**THE PROBLEM:**
An exact copy of the entries is needed, with every line included.

**Stored data entries:**
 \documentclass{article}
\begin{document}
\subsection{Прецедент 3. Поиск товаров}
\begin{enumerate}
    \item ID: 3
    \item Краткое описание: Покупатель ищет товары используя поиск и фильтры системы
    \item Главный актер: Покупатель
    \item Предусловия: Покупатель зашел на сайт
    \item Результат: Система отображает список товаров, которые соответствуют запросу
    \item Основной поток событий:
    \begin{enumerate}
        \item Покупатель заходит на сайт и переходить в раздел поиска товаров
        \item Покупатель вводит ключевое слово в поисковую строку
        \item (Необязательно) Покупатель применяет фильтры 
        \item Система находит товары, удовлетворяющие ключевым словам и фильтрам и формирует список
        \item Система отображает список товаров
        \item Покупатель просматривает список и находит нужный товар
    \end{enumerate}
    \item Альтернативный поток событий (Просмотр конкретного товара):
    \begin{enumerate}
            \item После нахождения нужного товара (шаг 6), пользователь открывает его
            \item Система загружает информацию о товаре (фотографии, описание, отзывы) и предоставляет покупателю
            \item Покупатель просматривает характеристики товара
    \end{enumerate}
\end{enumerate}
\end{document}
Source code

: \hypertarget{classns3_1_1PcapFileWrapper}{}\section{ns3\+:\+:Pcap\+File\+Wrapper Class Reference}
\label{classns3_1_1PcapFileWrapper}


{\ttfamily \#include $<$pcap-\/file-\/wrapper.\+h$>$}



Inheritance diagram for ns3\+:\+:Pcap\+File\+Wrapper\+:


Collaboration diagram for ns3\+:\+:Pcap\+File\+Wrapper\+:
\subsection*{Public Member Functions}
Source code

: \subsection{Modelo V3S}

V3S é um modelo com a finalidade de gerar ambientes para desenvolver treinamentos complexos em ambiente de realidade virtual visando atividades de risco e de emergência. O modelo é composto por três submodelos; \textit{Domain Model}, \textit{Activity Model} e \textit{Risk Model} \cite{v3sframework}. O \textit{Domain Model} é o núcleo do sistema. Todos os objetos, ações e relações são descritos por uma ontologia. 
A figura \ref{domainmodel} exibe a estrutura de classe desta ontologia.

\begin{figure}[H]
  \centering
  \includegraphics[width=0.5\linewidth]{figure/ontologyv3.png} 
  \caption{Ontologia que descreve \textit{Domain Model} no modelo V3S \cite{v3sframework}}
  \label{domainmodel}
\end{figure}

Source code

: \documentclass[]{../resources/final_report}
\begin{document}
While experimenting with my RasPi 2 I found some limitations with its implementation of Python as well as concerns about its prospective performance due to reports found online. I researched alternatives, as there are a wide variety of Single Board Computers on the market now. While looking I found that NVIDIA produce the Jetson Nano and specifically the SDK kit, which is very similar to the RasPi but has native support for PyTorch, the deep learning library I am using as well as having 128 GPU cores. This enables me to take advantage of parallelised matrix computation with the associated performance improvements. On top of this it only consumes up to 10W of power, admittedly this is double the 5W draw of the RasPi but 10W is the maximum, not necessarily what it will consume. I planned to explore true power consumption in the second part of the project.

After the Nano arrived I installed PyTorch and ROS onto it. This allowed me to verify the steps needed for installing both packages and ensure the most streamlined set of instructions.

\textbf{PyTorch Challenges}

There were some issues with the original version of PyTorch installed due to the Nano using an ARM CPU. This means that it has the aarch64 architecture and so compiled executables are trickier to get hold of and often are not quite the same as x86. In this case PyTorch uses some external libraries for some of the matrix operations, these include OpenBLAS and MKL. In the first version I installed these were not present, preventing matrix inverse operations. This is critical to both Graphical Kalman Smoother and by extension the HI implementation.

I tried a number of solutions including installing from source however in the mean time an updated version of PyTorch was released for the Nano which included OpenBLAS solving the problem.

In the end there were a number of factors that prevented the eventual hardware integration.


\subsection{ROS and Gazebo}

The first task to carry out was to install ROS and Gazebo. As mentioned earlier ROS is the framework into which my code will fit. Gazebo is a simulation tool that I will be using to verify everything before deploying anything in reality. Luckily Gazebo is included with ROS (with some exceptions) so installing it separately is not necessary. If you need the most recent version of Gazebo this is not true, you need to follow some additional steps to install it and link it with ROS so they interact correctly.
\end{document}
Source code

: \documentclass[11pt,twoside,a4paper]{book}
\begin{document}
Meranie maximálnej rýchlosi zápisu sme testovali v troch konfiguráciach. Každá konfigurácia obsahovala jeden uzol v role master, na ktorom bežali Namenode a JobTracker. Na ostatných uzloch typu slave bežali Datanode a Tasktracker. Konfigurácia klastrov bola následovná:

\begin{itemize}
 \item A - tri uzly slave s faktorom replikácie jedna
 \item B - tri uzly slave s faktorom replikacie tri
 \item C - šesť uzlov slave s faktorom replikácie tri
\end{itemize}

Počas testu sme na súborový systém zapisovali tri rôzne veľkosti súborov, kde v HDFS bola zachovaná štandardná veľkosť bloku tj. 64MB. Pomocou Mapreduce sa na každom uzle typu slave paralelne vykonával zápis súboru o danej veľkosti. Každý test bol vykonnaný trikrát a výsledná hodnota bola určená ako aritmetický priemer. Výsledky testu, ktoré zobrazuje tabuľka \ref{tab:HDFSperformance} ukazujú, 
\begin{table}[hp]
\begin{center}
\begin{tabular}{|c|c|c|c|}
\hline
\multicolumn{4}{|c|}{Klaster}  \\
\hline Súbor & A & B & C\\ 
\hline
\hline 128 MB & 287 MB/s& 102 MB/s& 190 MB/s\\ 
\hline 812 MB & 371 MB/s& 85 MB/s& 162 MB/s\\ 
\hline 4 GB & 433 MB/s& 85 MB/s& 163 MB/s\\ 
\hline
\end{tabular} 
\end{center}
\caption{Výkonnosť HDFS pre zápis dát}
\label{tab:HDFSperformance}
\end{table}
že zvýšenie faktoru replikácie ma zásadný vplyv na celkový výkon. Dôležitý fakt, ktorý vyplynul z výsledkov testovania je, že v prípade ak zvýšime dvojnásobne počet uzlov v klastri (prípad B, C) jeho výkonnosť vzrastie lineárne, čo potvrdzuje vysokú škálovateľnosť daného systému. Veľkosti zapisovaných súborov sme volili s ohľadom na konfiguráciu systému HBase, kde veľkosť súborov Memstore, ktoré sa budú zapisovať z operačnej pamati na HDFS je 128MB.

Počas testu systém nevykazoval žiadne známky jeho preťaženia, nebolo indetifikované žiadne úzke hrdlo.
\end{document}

**ANSWER SPACE:**
 \documentclass{article}
\begin{document}
\subsection{Прецедент 3. Поиск товаров}
\begin{enumerate}
    \item ID: 3
    \item Краткое описание: Покупатель ищет товары используя поиск и фильтры системы
    \item Главный актер: Покупатель
    \item Предусловия: Покупатель зашел на сайт
    \item Результат: Система отображает список товаров, которые соответствуют запросу
    \item Основной поток событий:
    \begin{enumerate}
        \item Покупатель заходит на сайт и переходить в раздел поиска товаров
        \item Покупатель вводит ключевое слово в поисковую строку
        \item (Необязательно) Покупатель применяет фильтры 
        \item Система находит товары, удовлетворяющие ключевым словам и фильтрам и формирует список
        \item Система отображает список товаров
        \item Покупатель просматривает список и находит нужный товар
    \end{enumerate}
    \item Альтернативный поток событий (Просмотр конкретного товара):
    \begin{enumerate}
            \item После нахождения нужного товара (шаг 6), пользователь открывает его
            \item Система загружает информацию о товаре (фотографии, описание, отзывы) и предоставляет покупателю
            \item Покупатель просматривает характеристики товара
    \end{enumerate}
\end{enumerate}
\end{document}
Source code

: \hypertarget{classns3_1_1PcapFileWrapper}{}\section{ns3\+:\+:Pcap\+File\+Wrapper Class Reference}
\label{classns3_1_1PcapFileWrapper}


{\ttfamily \#include $<$pcap-\/file-\/wrapper.\+h$>$}



Inheritance diagram for ns3\+:\+:Pcap\+File\+Wrapper\+:


Collaboration diagram for ns3\+:\+:Pcap\+File\+Wrapper\+:
\subsection*{Public Member Functions}
Source code

: \subsection{Modelo V3S}

V3S é um modelo com a finalidade de gerar ambientes para desenvolver treinamentos complexos em ambiente de realidade virtual visando atividades de risco e de emergência. O modelo é composto por três submodelos; \textit{Domain Model}, \textit{Activity Model} e \textit{Risk Model} \cite{v3sframework}. O \textit{Domain Model} é o núcleo do sistema. Todos os objetos, ações e relações são descritos por uma ontologia. 
A figura \ref{domainmodel} exibe a estrutura de classe desta ontologia.

\begin{figure}[H]
  \centering
  \includegraphics[width=0.5\linewidth]{figure/ontologyv3.png} 
  \caption{Ontologia que descreve \textit{Domain Model} no modelo V3S \cite{v3sframework}}
  \label{domainmodel}
\end{figure}

Source code

: \documentclass[]{../resources/final_report}
\begin{document}
While experimenting with my RasPi 2 I found some limitations with its implementation of Python as well as concerns about its prospective performance due to reports found online. I researched alternatives, as there are a wide variety of Single Board Computers on the market now. While looking I found that NVIDIA produce the Jetson Nano and specifically the SDK kit, which is very similar to the RasPi but has native support for PyTorch, the deep learning library I am using as well as having 128 GPU cores. This enables me to take advantage of parallelised matrix computation with the associated performance improvements. On top of this it only consumes up to 10W of power, admittedly this is double the 5W draw of the RasPi but 10W is the maximum, not necessarily what it will consume. I planned to explore true power consumption in the second part of the project.

After the Nano arrived I installed PyTorch and ROS onto it. This allowed me to verify the steps needed for installing both packages and ensure the most streamlined set of instructions.

\textbf{PyTorch Challenges}

There were some issues with the original version of PyTorch installed due to the Nano using an ARM CPU. This means that it has the aarch64 architecture and so compiled executables are trickier to get hold of and often are not quite the same as x86. In this case PyTorch uses some external libraries for some of the matrix operations, these include OpenBLAS and MKL. In the first version I installed these were not present, preventing matrix inverse operations. This is critical to both Graphical Kalman Smoother and by extension the HI implementation.

I tried a number of solutions including installing from source however in the mean time an updated version of PyTorch was released for the Nano which included OpenBLAS solving the problem.

In the end there were a number of factors that prevented the eventual hardware integration.


\subsection{ROS and Gazebo}

The first task to carry out was to install ROS and Gazebo. As mentioned earlier ROS is the framework into which my code will fit. Gazebo is a simulation tool that I will be using to verify everything before deploying anything in reality. Luckily Gazebo is included with ROS (with some exceptions) so installing it separately is not necessary. If you need the most recent version of Gazebo this is not true, you need to follow some additional steps to install it and link it with ROS so they interact correctly.
\end{document}
Source code

: \documentclass[11pt,twoside,a4paper]{book}
\begin{document}
Meranie maximálnej rýchlosi zápisu sme testovali v troch konfiguráciach. Každá konfigurácia obsahovala jeden uzol v role master, na ktorom bežali Namenode a JobTracker. Na ostatných uzloch typu slave bežali Datanode a Tasktracker. Konfigurácia klastrov bola následovná:

\begin{itemize}
 \item A - tri uzly slave s faktorom replikácie jedna
 \item B - tri uzly slave s faktorom replikacie tri
 \item C - šesť uzlov slave s faktorom replikácie tri
\end{itemize}

Počas testu sme na súborový systém zapisovali tri rôzne veľkosti súborov, kde v HDFS bola zachovaná štandardná veľkosť bloku tj. 64MB. Pomocou Mapreduce sa na každom uzle typu slave paralelne vykonával zápis súboru o danej veľkosti. Každý test bol vykonnaný trikrát a výsledná hodnota bola určená ako aritmetický priemer. Výsledky testu, ktoré zobrazuje tabuľka \ref{tab:HDFSperformance} ukazujú, 
\begin{table}[hp]
\begin{center}
\begin{tabular}{|c|c|c|c|}
\hline
\multicolumn{4}{|c|}{Klaster}  \\
\hline Súbor & A & B & C\\ 
\hline
\hline 128 MB & 287 MB/s& 102 MB/s& 190 MB/s\\ 
\hline 812 MB & 371 MB/s& 85 MB/s& 162 MB/s\\ 
\hline 4 GB & 433 MB/s& 85 MB/s& 163 MB/s\\ 
\hline
\end{tabular} 
\end{center}
\caption{Výkonnosť HDFS pre zápis dát}
\label{tab:HDFSperformance}
\end{table}
že zvýšenie faktoru replikácie ma zásadný vplyv na celkový výkon. Dôležitý fakt, ktorý vyplynul z výsledkov testovania je, že v prípade ak zvýšime dvojnásobne počet uzlov v klastri (prípad B, C) jeho výkonnosť vzrastie lineárne, čo potvrdzuje vysokú škálovateľnosť daného systému. Veľkosti zapisovaných súborov sme volili s ohľadom na konfiguráciu systému HBase, kde veľkosť súborov Memstore, ktoré sa budú zapisovať z operačnej pamati na HDFS je 128MB.

Počas testu systém nevykazoval žiadne známky jeho preťaženia, nebolo indetifikované žiadne úzke hrdlo.
\end{document}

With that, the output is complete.